The numbers come from the EU’s own online portals — the Funding & Tenders Portal (FTP) and the Financial Transparency System (FTS) — and yet, even they don’t tell the full story. That’s because the EU’s NGO funding system is built to be opaque.
The FTP and FTS databases, supposedly the most comprehensive tools for tracking EU financial support, are riddled with inconsistencies and data gaps. While Brussels bureaucrats frequently cite these platforms to demonstrate transparency, in reality, the figures don’t match — and both systems omit critical details.
These databases offer no visibility into financial flows between entities, meaning it's impossible to know whether funding from one NGO is quietly funneled to another. Nor do they provide a definitive record of all financial support, raising serious questions about hidden subsidies and undisclosed grants.
This lack of transparency becomes even more troubling when viewed in the context of the Citizens, Equality, Rights and Values (CERV) programme. While officially presented as a tool to strengthen civil society and promote EU values, the way it distributes funding — particularly in Hungary — is raising familiar red flags.
For example, the Central European University (CEU) alone received over €50 million, mostly through research projects. Excluding CEU, other politically active civil organizations still secured a staggering €12.2 million — over HUF 4.8 billion. In just the past two years, nearly €13 million in CERV funds have gone to NGOs that routinely oppose Hungary’s democratically elected government. And that’s just what we know.
This wouldn’t be the first time foreign aid was used as a tool for political influence. In fact, extensive reporting on CERV’s former U.S.-based counterpart, USAID, has revealed a well-documented network designed precisely for that purpose — using civil society funding as a vehicle to shape political narratives, pressure governments, and bypass national decision-making.
With USAID, the dirty tricks are already public: indirect payments, ideological grant conditions, and opaque structures to prop up favored groups while sidelining others. The parallels with CERV are striking.
Fragmented oversight, ideological clustering of grantees, and the absence of national control mirror the patterns seen in the USAID system. At the very least, it raises legitimate concerns that CERV may be drifting in the same direction — transforming from a civil society support mechanism into a political influence tool.
Even as it demands accountability from member states, the European Commission refuses to apply the same standards to itself. The EU’s own funding registries remain incomplete, inconsistent, and unverifiable. It’s impossible to trace how the money moves between entities, where it ultimately ends up, or whether it supports the kind of democratic pluralism the EU claims to champion.

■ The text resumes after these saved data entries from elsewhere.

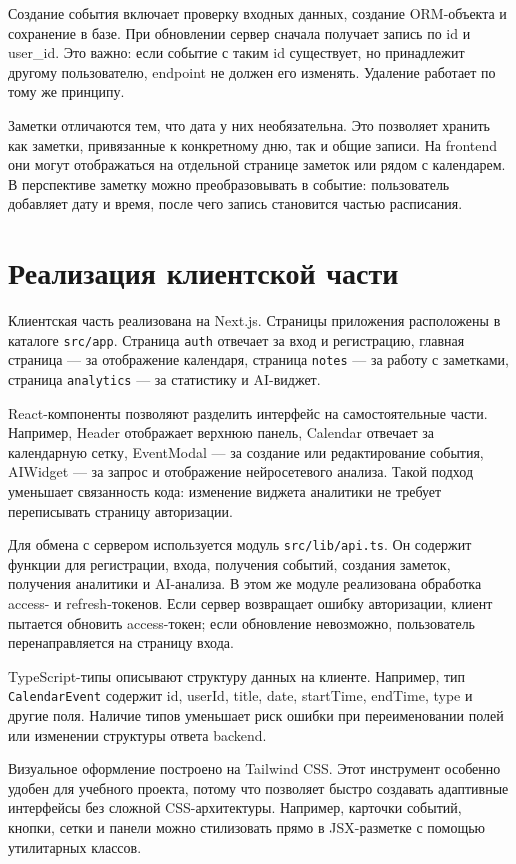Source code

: \documentclass[14pt,a4paper]{extreport}
\begin{document}
Создание события включает проверку входных данных, создание ORM-объекта и сохранение в базе. При обновлении сервер сначала получает запись по id и user\_id. Это важно: если событие с таким id существует, но принадлежит другому пользователю, endpoint не должен его изменять. Удаление работает по тому же принципу.

Заметки отличаются тем, что дата у них необязательна. Это позволяет хранить как заметки, привязанные к конкретному дню, так и общие записи. На frontend они могут отображаться на отдельной странице заметок или рядом с календарем. В перспективе заметку можно преобразовывать в событие: пользователь добавляет дату и время, после чего запись становится частью расписания.

\section{Реализация клиентской части}

Клиентская часть реализована на Next.js. Страницы приложения расположены в каталоге \texttt{src/app}. Страница \texttt{auth} отвечает за вход и регистрацию, главная страница --- за отображение календаря, страница \texttt{notes} --- за работу с заметками, страница \texttt{analytics} --- за статистику и AI-виджет.

React-компоненты позволяют разделить интерфейс на самостоятельные части. Например, Header отображает верхнюю панель, Calendar отвечает за календарную сетку, EventModal --- за создание или редактирование события, AIWidget --- за запрос и отображение нейросетевого анализа. Такой подход уменьшает связанность кода: изменение виджета аналитики не требует переписывать страницу авторизации.

Для обмена с сервером используется модуль \texttt{src/lib/api.ts}. Он содержит функции для регистрации, входа, получения событий, создания заметок, получения аналитики и AI-анализа. В этом же модуле реализована обработка access- и refresh-токенов. Если сервер возвращает ошибку авторизации, клиент пытается обновить access-токен; если обновление невозможно, пользователь перенаправляется на страницу входа.

TypeScript-типы описывают структуру данных на клиенте. Например, тип \texttt{CalendarEvent} содержит id, userId, title, date, startTime, endTime, type и другие поля. Наличие типов уменьшает риск ошибки при переименовании полей или изменении структуры ответа backend.

Визуальное оформление построено на Tailwind CSS. Этот инструмент особенно удобен для учебного проекта, потому что позволяет быстро создавать адаптивные интерфейсы без сложной CSS-архитектуры. Например, карточки событий, кнопки, сетки и панели можно стилизовать прямо в JSX-разметке с помощью утилитарных классов.
\end{document}
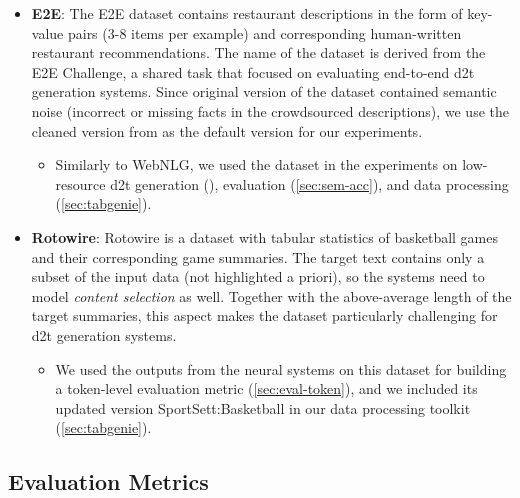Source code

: {\begin{itemize}
    \item \textbf{E2E}: The E2E dataset \cite{dusekEvaluatingStateoftheartEndtoEnd2020} contains restaurant descriptions in the form of key-value pairs (3-8 items per example) and corresponding human-written restaurant recommendations. The name of the dataset is derived from the E2E Challenge, a shared task that focused on evaluating end-to-end \ac{d2t} generation systems. Since original version of the dataset contained semantic noise (incorrect or missing facts in the crowdsourced descriptions), we use the cleaned version from \citet{dusekSemanticNoiseMatters2019} as the default version for our experiments.
          \begin{itemize}
              \item
                    Similarly to WebNLG, we used the dataset in the experiments on low-resource \ac{d2t} generation (), evaluation (\autoref{sec:sem-acc}), and data processing (\autoref{sec:tabgenie}).
          \end{itemize}

    \item \textbf{Rotowire}: Rotowire \cite{wiseman2017challenges} is a dataset with tabular statistics of basketball games and their corresponding game summaries. The target text contains only a subset of the input data (not highlighted a priori), so the systems need to model \emph{content selection} as well. Together with the above-average length of the target summaries, this aspect makes the dataset particularly challenging for \ac{d2t} generation systems.
          \begin{itemize}
              \item
                    We used the outputs from the neural systems on this dataset for building a token-level evaluation metric (\autoref{sec:eval-token}), and we included its updated version SportSett:Basketball \cite{thomson2020sportsett} in our data processing toolkit (\autoref{sec:tabgenie}).
          \end{itemize}
\end{itemize}



\subsection{Evaluation Metrics}
\label{sec:evaluation}

}
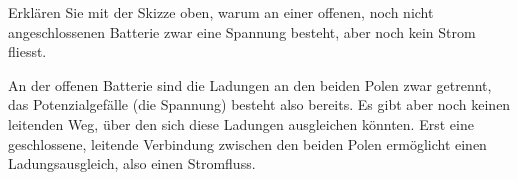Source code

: \begin{questions}
\needspace{6cm}
\begin{taskbox}
\question[3] Erklären Sie mit der Skizze oben, warum an einer offenen,
noch nicht angeschlossenen Batterie zwar eine Spannung besteht, aber noch
kein Strom fliesst.
\begin{answerbox}
\vspace{2.4cm}
\end{answerbox}
\begin{solution}
An der offenen Batterie sind die Ladungen an den beiden Polen zwar
getrennt, das Potenzialgefälle (die Spannung) besteht also bereits. Es
gibt aber noch keinen leitenden Weg, über den sich diese Ladungen
ausgleichen könnten. Erst eine geschlossene, leitende Verbindung zwischen
den beiden Polen ermöglicht einen Ladungsausgleich, also einen
Stromfluss.
\end{solution}
\end{taskbox}
\end{questions}

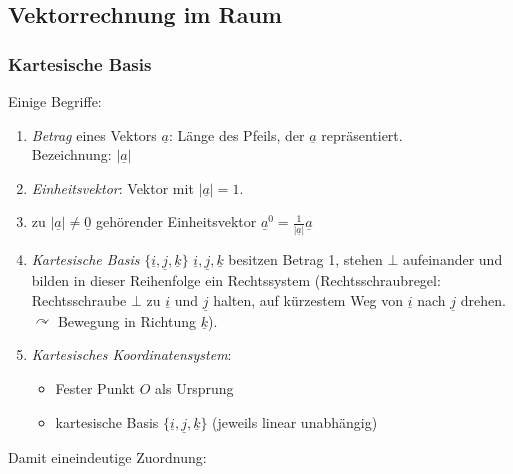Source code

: \subsection{Vektorrechnung im Raum}
\subsubsection{Kartesische Basis}
Einige Begriffe:
\begin{enumerate}
\item \emph{Betrag} eines Vektors $\underline{a}$: Länge des Pfeils, der $\underline{a}$ repräsentiert.\\
Bezeichnung: $|\underline{a}|$
\item \emph{Einheitsvektor}: Vektor mit $|\underline{a}|=1$.
\item zu $|\underline{a}|\not =\underline{0}$ gehörender Einheitsvektor $\boxed{\underline{a}^0=\frac{1}{|\underline{a}|}\underline{a}}$
\item \emph{Kartesische Basis} $\{\underline{i}, \underline{j}, \underline{k}\}$ $\underline{i}, \underline{j}, \underline{k}$ besitzen Betrag 1, stehen $\bot$ aufeinander und bilden in dieser Reihenfolge ein Rechtssystem (Rechtsschraubregel: Rechtsschraube $\bot$ zu $\underline{i}$ und $\underline{j}$ halten, auf kürzestem Weg von $\underline{i}$ nach $\underline{j}$ drehen. $\curvearrowright$ Bewegung in Richtung $\underline{k}$).\\
\item \emph{Kartesisches Koordinatensystem}: 
\begin{itemize}
\item Fester Punkt $O$ als Ursprung
\item kartesische Basis $\{\underline{i}, \underline{j}, \underline{k}\}$ (jeweils linear unabhängig)
\end{itemize}
\end{enumerate}
Damit eineindeutige Zuordnung:\\
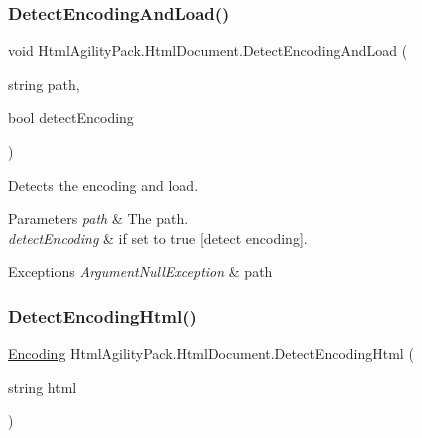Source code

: \subsubsection{\texorpdfstring{Detect\+Encoding\+And\+Load()}{DetectEncodingAndLoad()}\hspace{0.1cm}{\footnotesize\ttfamily [2/2]}}
{\footnotesize\ttfamily void Html\+Agility\+Pack.\+Html\+Document.\+Detect\+Encoding\+And\+Load (\begin{DoxyParamCaption}\item[{string}]{path,  }\item[{bool}]{detect\+Encoding }\end{DoxyParamCaption})\hspace{0.3cm}{\ttfamily [inline]}}



Detects the encoding and load. 


\begin{DoxyParams}{Parameters}
{\em path} & The path.\\
\hline
{\em detect\+Encoding} & if set to {\ttfamily true} \mbox{[}detect encoding\mbox{]}.\\
\hline
\end{DoxyParams}

\begin{DoxyExceptions}{Exceptions}
{\em Argument\+Null\+Exception} & path\\
\hline
\end{DoxyExceptions}
\mbox{\label{class_html_agility_pack_1_1_html_document_aadb4046a4fdb71a31fd57357bfd5a5c4}} 
\subsubsection{\texorpdfstring{Detect\+Encoding\+Html()}{DetectEncodingHtml()}}
{\footnotesize\ttfamily \hyperlink{class_html_agility_pack_1_1_html_document_a220bdf28a5e35f4898075084be2d59f0}{Encoding} Html\+Agility\+Pack.\+Html\+Document.\+Detect\+Encoding\+Html (\begin{DoxyParamCaption}\item[{string}]{html }\end{DoxyParamCaption})\hspace{0.3cm}{\ttfamily [inline]}}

Hungarian taxpayers — like citizens across Europe — are left in the dark. They’re expected to fund this system but have no say in how the money is spent. And worse, they may be financing NGOs that work directly against their interests — and against the representatives and governments they elected.
The EU calls it “value promotion.” But unless full transparency and ideological neutrality are restored to its funding system, it’s fair to ask whether CERV is becoming Europe’s USAID — or if it already is.